You can find all of the written evidence on the committee website here and unlike some councillors who can't be bothered with paperwork the residents of Barnet can. So much so in fact that of the 65 submissions received from individuals, councils and other bodies thoughout the land some 19, that is 29% of them, were from residents of Barnet.

Mr Mustard is proud of the effort that local residents have made to bring the unique Barnet parking problem to the attention of Parliament. You will all be name checked here along with the reference number of your evidence so that readers can easily find your contribution and maybe a little snippet to whet the reader's appetite. Mr Mustard has permission from Parliament to publish his own evidence and that will be at the end of this posting.

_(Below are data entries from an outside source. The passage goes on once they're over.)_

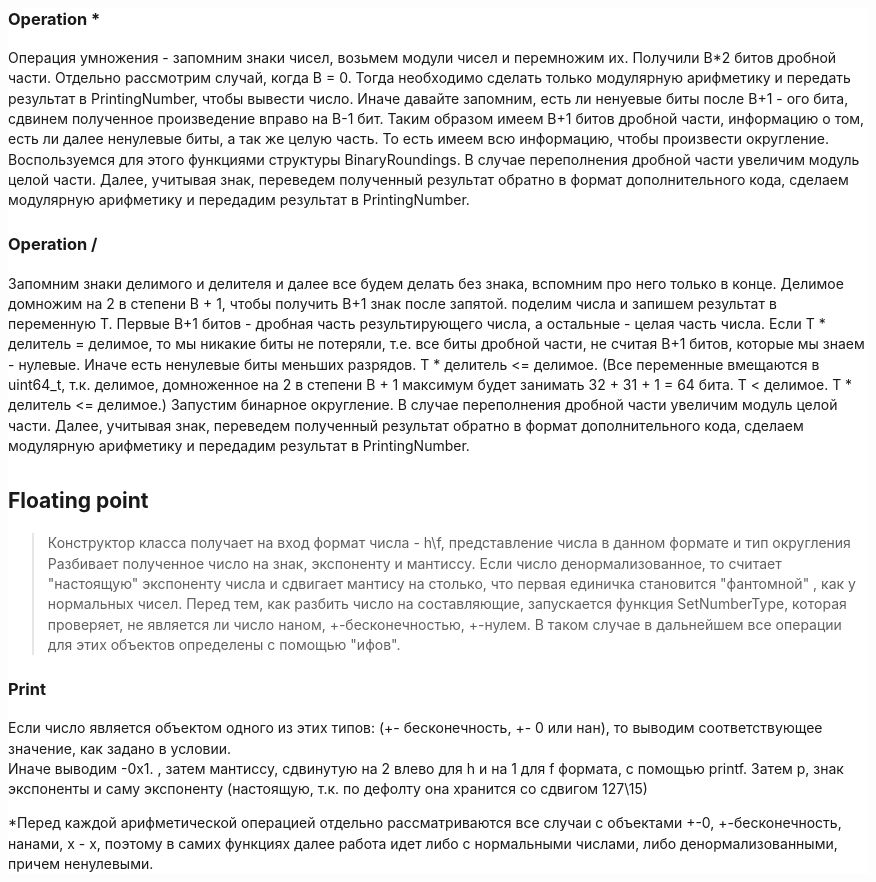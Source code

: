 ### Operation *
Операция умножения - запомним знаки чисел, возьмем модули чисел и перемножим их. Получили B*2 битов дробной части. Отдельно рассмотрим случай, когда B = 0. Тогда необходимо сделать только модулярную арифметику и передать результат в PrintingNumber, чтобы вывести число. 
Иначе давайте запомним, есть ли ненуевые биты после B+1 - ого бита, сдвинем полученное произведение вправо на B-1 бит. Таким образом имеем B+1 битов дробной части, информацию о том, есть ли далее ненулевые биты, а так же целую часть. 
То есть имеем всю информацию, чтобы произвести округление. Воспользуемся для этого функциями структуры BinaryRoundings. В случае переполнения дробной части увеличим модуль целой части. Далее, учитывая знак, переведем полученный результат обратно в формат дополнительного кода, сделаем модулярную арифметику и передадим результат в PrintingNumber.

### Operation /
Запомним знаки делимого и делителя и далее все будем делать без знака, вспомним про него только в конце. 
Делимое домножим на 2 в степени B + 1, чтобы получить B+1 знак после запятой. поделим числа и запишем результат в переменную T.
Первые B+1 битов - дробная часть результирующего числа, а остальные - целая часть числа. Если T * делитель = делимое, то мы никакие биты не потеряли, т.е. все биты дробной части, не считая B+1 битов, которые мы знаем - нулевые. 
Иначе есть ненулевые биты меньших разрядов. T * делитель <= делимое.  (Все переменные вмещаются в uint64_t, т.к. делимое, домноженное на 2 в степени B + 1 максимум будет занимать 32 + 31 + 1 = 64 бита. 
T < делимое. T * делитель <= делимое.) Запустим бинарное округление. В случае переполнения дробной части увеличим модуль целой части. Далее, учитывая знак, переведем полученный результат обратно в формат дополнительного кода, сделаем модулярную арифметику и передадим результат в PrintingNumber.

## Floating point
> Конструктор класса получает на вход формат числа - h\f, представление числа в данном формате и тип округления  
> Разбивает полученное число на знак, экспоненту и мантиссу. Если число денормализованное, то считает "настоящую" экспоненту числа и сдвигает мантису на столько, что первая единичка становится "фантомной"
>, как у нормальных чисел.
> Перед тем, как разбить число на составляющие, запускается функция SetNumberType, которая проверяет,
> не является ли число наном, +-бесконечностью, +-нулем. В таком случае в дальнейшем все операции для этих объектов определены с помощью "ифов".
### Print
Если число является объектом одного из этих типов: (+- бесконечность, +- 0 или нан), то выводим соответствующее значение, как задано в условии.  
Иначе выводим -0х1. , затем мантиссу, сдвинутую на 2 влево для h и на 1 для f формата, с помощью printf. Затем p, знак экспоненты и саму экспоненту (настоящую, т.к. по дефолту она хранится со сдвигом 127\15)
  

*Перед каждой арифметической операцией отдельно рассматриваются все случаи с объектами +-0, +-бесконечность, нанами, х - х, поэтому в самих функциях далее работа идет либо с нормальными числами, либо денормализованными, причем ненулевыми.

Contributions were meant to be limited to 6 pages which is quite hard given the extent of the problems in Barnet.

PE02 - Fraser Mitchell - a man after Mr Mustard's heart:

Caution is needed on CCTV, because all experience since the TMA 2004, is that it has been used to enforce the most trivial of trivial offences, alienating the motorist and making councils appear rapacious and venal. If CCTV is to continue, then severe penalties need to be introduced for its misuse to raise money.

PE12 - Cheryl Kuczynski:

I hope that's helpful; I'd like to add that it's great to be asked one's view - Barnet has never done so and I suspect would not listen to them anyway.

PE14 - Ntina Antonio:

I used to have friends/family visit me almost daily – at £4 a go it is now impossible. I simply cannot afford to pay £20 a week or £80 a month on parking!

PE16 - Daniel Wrightson:

Parking restrictions are socially useful. Used correctly they aid businesses and residents, and make the streets flow better and the high streets more enjoyable. Barnet council has lost this basic concept and is using the inhabitants and the visitors as cash cows, as a medieval fiefdom might - and a short-sighted one at that: think more Alaric the one-eyed, rather than Lorenzo the Magnificent in Florence.

PE17 - Yossi Potash:

They recently took the pay and display machines away. How should I pay if I don't have a phone? I also had some visitors from outside the UK and they found it crazy that they could only pay by phone.

PE18 Antony Jones:

I call on the government to look into these insane charges and convince Barnet council to reduce them.

PE19 - Dino Burbidge:

We had a kids party on a Saturday. 3 of the mums received tickets. All they did was turn up at the end, pick up their kids and grab a party bag. £80 fine? Really? And if we'd have given each of the 15 parents a ticket, that party would have had a £62 bill added to it for 10 minutes of picking up. Why is there no consideration of the basic needs of residents?

PE20 - C A Bylos:

Creating huge financial surpluses as a means of plugging gaps in the council's budget should not be permitted.

PE21 - Harriet Crowe:

Also the requirement to have a mobile phone to park is very restrictive and inconvenient for people, especially the elderly who may not be able to read the signs or work out how to use the system particularly if they do not own a mobile phone.

PE22 - Kathryn Scorza:

But I do feel that just at the point where our local high street needs all the support it can get, the double whammy of expensive meter parking and the fact that one cannot simply pull in and put money into a pay and display ticket machine will mean that shoppers will be put off using our local shops.

PE23 - Barry H White:

It is as if Barnet are deliberately ignoring residents shopholder and common sense in order to increase revenue (partly to pay for their own exorbitant expense allowance rises).

PE25 - Russ Hodgson:

The folly of removing all cash pay and display ticket machines, making the simple act of parking to pop into a shop inconvenient and confusing for many people.

Pe30 - R Leskin:

The unfairness of CPZ residents being held to ransom by huge increases in permit charges, knowing that the council is deliberately creating a huge financial surplus in order to help pay for travel passes and road resurfacing for the whole borough.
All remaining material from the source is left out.